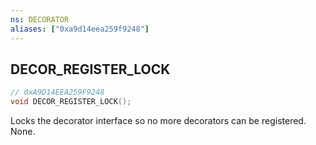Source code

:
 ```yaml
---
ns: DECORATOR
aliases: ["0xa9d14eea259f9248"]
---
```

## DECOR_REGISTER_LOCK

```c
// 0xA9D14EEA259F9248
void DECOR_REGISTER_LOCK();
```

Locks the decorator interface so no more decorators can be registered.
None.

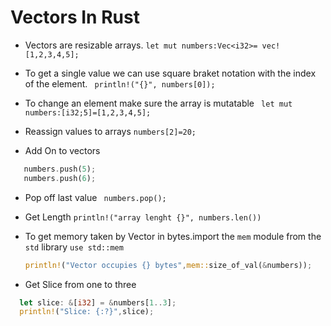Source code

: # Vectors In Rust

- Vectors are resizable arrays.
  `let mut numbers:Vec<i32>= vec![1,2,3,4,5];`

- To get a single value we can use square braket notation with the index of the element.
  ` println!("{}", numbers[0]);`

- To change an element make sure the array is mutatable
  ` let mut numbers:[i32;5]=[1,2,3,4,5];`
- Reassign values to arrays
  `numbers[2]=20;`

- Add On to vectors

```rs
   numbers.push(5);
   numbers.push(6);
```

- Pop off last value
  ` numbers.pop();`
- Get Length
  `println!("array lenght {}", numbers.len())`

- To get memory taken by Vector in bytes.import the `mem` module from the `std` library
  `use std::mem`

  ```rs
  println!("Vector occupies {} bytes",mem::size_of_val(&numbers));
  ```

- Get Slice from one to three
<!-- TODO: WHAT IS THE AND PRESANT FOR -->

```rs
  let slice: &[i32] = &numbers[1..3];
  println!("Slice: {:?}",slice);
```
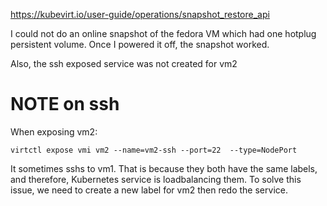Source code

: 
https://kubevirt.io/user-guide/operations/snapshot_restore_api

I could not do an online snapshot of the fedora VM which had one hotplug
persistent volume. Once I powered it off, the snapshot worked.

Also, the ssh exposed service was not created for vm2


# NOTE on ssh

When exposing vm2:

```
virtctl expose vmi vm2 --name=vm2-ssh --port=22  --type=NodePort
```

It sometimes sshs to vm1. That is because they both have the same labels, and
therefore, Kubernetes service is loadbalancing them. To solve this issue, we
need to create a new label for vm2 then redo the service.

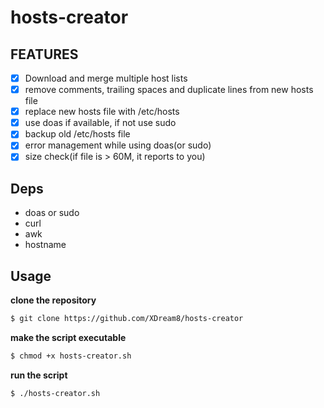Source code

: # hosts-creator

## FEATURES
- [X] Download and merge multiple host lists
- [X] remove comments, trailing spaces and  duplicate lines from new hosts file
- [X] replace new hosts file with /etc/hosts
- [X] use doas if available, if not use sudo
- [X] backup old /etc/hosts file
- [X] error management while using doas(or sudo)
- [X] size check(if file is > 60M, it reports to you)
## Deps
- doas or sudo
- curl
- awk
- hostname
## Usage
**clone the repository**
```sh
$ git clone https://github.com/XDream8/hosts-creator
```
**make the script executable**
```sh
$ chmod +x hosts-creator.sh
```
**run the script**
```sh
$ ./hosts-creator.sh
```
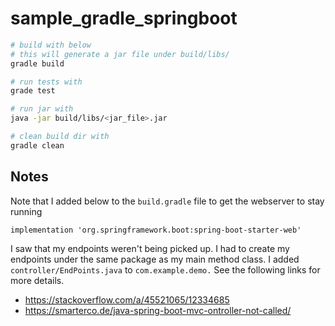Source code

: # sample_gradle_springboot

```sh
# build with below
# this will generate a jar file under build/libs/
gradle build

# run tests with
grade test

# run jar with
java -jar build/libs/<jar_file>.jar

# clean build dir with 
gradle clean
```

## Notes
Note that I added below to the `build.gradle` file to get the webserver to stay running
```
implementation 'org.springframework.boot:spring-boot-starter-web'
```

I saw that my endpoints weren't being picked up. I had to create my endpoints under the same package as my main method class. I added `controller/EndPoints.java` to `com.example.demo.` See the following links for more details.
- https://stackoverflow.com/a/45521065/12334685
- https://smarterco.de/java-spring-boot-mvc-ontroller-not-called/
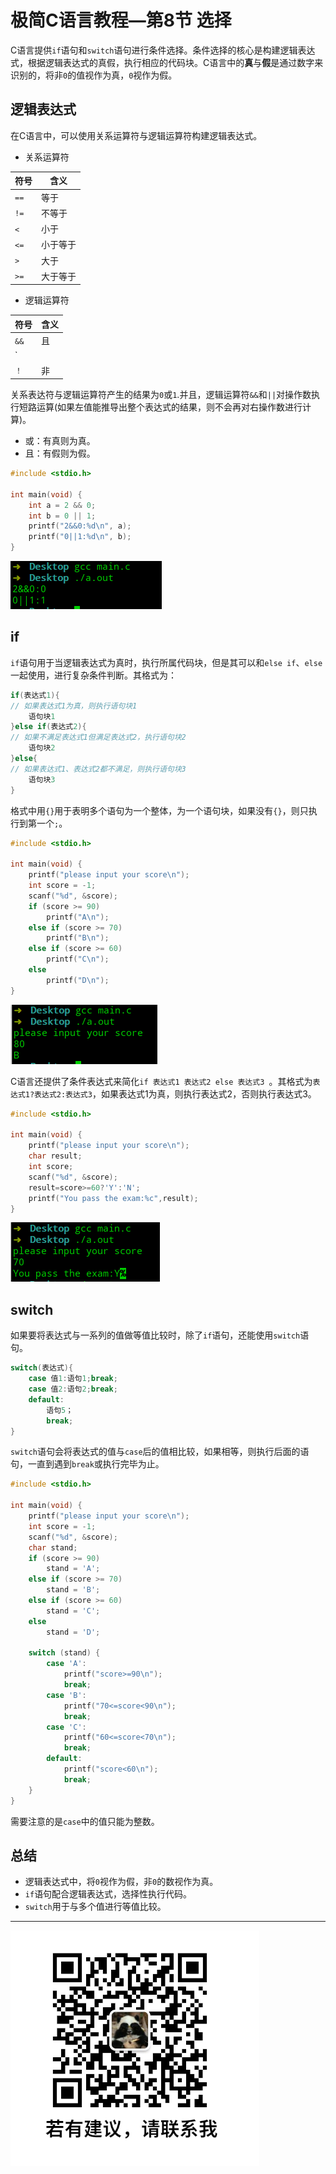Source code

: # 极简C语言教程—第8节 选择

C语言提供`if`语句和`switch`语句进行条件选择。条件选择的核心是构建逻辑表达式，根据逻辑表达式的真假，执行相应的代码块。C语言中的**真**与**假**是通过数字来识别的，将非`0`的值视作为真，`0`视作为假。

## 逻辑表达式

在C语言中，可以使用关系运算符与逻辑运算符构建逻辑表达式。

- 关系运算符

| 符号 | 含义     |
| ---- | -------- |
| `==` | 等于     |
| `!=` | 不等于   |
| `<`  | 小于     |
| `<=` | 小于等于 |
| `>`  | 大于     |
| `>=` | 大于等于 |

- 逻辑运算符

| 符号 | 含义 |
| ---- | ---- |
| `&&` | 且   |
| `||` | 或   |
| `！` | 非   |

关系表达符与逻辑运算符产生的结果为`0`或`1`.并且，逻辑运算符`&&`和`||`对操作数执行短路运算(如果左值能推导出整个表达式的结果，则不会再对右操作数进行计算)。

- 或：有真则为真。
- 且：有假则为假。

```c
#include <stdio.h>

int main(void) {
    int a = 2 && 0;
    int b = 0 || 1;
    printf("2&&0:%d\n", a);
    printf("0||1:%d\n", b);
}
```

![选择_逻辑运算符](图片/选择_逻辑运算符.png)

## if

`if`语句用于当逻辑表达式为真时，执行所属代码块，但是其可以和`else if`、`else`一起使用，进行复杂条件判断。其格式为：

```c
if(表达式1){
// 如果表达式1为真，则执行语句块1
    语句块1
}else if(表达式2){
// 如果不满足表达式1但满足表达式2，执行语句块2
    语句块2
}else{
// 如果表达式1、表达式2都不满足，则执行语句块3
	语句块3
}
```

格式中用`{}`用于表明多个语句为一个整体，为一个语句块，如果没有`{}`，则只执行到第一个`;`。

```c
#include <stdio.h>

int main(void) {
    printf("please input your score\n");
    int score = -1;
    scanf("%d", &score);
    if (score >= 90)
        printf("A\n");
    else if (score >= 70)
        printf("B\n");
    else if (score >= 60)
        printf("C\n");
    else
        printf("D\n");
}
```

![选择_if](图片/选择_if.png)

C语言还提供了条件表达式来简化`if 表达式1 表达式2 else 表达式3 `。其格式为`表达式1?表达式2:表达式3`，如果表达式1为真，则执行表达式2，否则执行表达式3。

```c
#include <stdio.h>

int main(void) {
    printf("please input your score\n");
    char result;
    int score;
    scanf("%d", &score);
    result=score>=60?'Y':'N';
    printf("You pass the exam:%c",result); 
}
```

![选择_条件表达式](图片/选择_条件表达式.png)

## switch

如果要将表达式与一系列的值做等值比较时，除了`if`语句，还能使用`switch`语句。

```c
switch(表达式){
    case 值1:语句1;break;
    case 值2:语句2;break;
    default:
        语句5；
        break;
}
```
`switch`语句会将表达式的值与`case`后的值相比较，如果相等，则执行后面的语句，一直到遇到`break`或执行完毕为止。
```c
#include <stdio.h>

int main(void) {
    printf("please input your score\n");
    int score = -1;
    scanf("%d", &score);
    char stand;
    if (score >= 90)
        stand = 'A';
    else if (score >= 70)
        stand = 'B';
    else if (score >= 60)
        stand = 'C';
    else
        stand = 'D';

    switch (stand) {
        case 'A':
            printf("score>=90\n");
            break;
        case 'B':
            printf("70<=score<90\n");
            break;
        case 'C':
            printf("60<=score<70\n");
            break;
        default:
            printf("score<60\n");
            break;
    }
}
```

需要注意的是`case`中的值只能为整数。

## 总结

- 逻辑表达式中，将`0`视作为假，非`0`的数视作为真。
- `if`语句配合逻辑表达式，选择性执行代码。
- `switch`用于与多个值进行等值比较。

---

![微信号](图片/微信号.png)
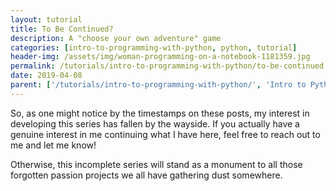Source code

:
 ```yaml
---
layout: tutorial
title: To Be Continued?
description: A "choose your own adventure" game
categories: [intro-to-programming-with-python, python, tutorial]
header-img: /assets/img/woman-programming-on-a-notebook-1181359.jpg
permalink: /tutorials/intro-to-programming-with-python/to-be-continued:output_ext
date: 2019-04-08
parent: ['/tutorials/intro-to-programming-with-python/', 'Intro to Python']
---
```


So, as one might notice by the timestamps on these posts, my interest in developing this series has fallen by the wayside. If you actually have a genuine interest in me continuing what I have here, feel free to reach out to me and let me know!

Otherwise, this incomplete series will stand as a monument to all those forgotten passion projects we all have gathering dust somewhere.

· · · · ·

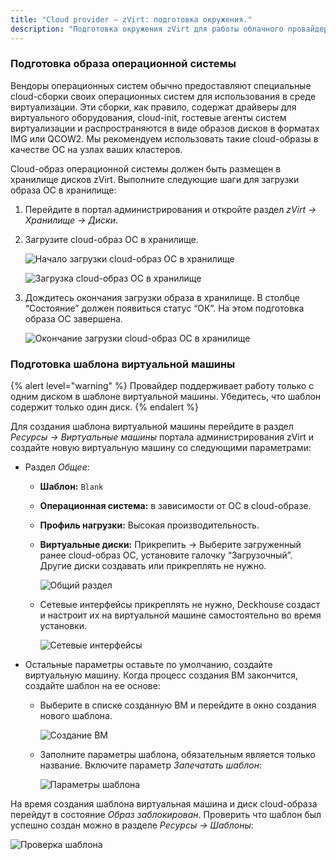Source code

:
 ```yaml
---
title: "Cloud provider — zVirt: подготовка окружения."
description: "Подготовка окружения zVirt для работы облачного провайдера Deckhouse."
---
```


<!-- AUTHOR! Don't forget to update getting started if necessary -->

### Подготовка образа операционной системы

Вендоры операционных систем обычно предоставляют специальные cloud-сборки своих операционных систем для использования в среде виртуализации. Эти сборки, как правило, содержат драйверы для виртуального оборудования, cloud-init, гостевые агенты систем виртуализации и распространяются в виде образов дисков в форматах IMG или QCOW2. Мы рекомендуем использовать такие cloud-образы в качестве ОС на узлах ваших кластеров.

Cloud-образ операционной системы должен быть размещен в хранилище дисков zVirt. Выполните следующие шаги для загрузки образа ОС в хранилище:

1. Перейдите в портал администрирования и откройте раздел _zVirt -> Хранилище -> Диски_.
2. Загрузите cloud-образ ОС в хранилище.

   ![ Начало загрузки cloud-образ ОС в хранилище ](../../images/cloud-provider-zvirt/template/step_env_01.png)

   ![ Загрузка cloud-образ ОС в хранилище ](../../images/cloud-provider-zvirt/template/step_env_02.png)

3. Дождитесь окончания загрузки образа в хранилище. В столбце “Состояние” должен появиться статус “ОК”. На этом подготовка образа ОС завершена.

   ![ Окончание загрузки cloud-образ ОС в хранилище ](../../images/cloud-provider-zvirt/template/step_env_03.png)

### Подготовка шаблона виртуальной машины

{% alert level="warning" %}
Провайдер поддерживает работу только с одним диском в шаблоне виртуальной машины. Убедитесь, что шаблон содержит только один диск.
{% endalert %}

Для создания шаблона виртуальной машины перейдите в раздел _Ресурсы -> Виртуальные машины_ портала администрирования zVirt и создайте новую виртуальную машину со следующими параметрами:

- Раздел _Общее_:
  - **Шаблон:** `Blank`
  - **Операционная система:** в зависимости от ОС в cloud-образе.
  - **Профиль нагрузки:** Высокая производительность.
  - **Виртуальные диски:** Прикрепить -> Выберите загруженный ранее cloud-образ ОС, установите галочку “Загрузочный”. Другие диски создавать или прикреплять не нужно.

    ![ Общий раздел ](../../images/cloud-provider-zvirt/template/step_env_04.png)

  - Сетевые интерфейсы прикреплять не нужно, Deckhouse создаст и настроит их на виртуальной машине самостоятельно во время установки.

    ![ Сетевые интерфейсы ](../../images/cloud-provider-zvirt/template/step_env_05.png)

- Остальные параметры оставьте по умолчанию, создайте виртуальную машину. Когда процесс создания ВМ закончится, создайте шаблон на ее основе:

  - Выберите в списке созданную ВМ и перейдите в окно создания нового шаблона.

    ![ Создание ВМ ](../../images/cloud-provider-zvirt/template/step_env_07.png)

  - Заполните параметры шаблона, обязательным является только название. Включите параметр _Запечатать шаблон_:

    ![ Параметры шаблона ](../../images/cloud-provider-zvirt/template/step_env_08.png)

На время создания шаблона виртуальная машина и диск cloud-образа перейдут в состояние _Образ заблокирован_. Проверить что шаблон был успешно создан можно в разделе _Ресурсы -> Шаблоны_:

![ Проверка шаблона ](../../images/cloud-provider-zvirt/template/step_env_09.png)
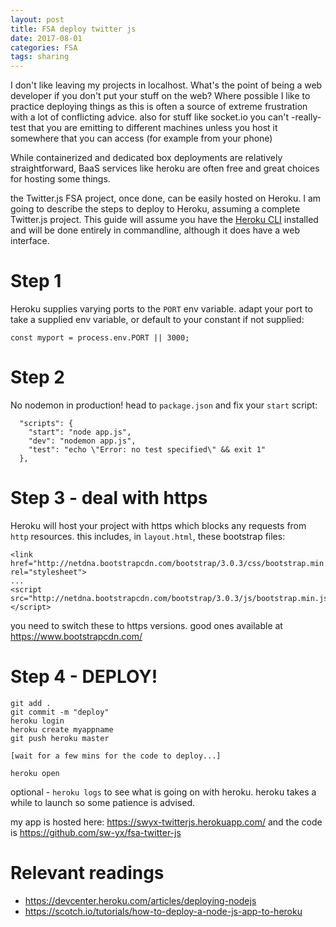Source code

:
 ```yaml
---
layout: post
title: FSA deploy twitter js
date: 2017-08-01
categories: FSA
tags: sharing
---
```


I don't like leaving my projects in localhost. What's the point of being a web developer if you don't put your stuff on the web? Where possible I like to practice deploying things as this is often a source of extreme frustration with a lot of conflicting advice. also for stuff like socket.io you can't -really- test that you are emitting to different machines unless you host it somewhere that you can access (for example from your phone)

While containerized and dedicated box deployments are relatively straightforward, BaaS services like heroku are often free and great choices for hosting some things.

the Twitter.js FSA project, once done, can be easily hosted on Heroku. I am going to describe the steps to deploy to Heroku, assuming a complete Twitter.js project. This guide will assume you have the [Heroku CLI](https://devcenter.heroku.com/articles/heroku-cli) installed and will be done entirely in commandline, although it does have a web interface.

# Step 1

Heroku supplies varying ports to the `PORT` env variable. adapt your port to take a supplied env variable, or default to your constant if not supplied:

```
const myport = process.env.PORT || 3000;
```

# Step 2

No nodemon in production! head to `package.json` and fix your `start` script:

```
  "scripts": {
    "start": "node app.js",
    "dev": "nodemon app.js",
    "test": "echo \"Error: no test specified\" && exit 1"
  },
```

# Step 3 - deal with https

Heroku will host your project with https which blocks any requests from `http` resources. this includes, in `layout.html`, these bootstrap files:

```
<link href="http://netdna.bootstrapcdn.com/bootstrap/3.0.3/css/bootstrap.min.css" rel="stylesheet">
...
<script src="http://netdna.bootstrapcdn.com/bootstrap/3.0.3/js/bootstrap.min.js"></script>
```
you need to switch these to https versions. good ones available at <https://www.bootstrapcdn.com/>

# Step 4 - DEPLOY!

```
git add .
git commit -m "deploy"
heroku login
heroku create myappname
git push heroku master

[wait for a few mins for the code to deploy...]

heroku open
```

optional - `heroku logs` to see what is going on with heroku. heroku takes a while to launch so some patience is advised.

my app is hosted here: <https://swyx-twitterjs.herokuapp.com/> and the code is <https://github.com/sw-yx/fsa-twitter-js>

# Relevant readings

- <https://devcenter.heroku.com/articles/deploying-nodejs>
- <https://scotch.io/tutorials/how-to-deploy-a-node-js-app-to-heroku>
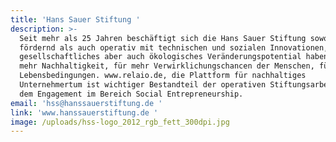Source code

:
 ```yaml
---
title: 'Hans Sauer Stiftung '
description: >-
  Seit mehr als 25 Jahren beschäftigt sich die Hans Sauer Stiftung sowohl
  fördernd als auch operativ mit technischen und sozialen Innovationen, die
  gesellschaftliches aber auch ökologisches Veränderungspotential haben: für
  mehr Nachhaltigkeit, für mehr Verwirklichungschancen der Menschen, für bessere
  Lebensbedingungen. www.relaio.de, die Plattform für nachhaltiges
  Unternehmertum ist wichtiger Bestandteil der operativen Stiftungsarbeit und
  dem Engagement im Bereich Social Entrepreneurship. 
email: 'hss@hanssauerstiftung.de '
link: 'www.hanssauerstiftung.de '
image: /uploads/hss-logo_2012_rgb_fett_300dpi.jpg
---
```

· · · · ·

PROBLEM STATEMENT
A single number is the answer: how many lines of the material above hold the word "clone"?

RESULT OF THIS EXERCISE
2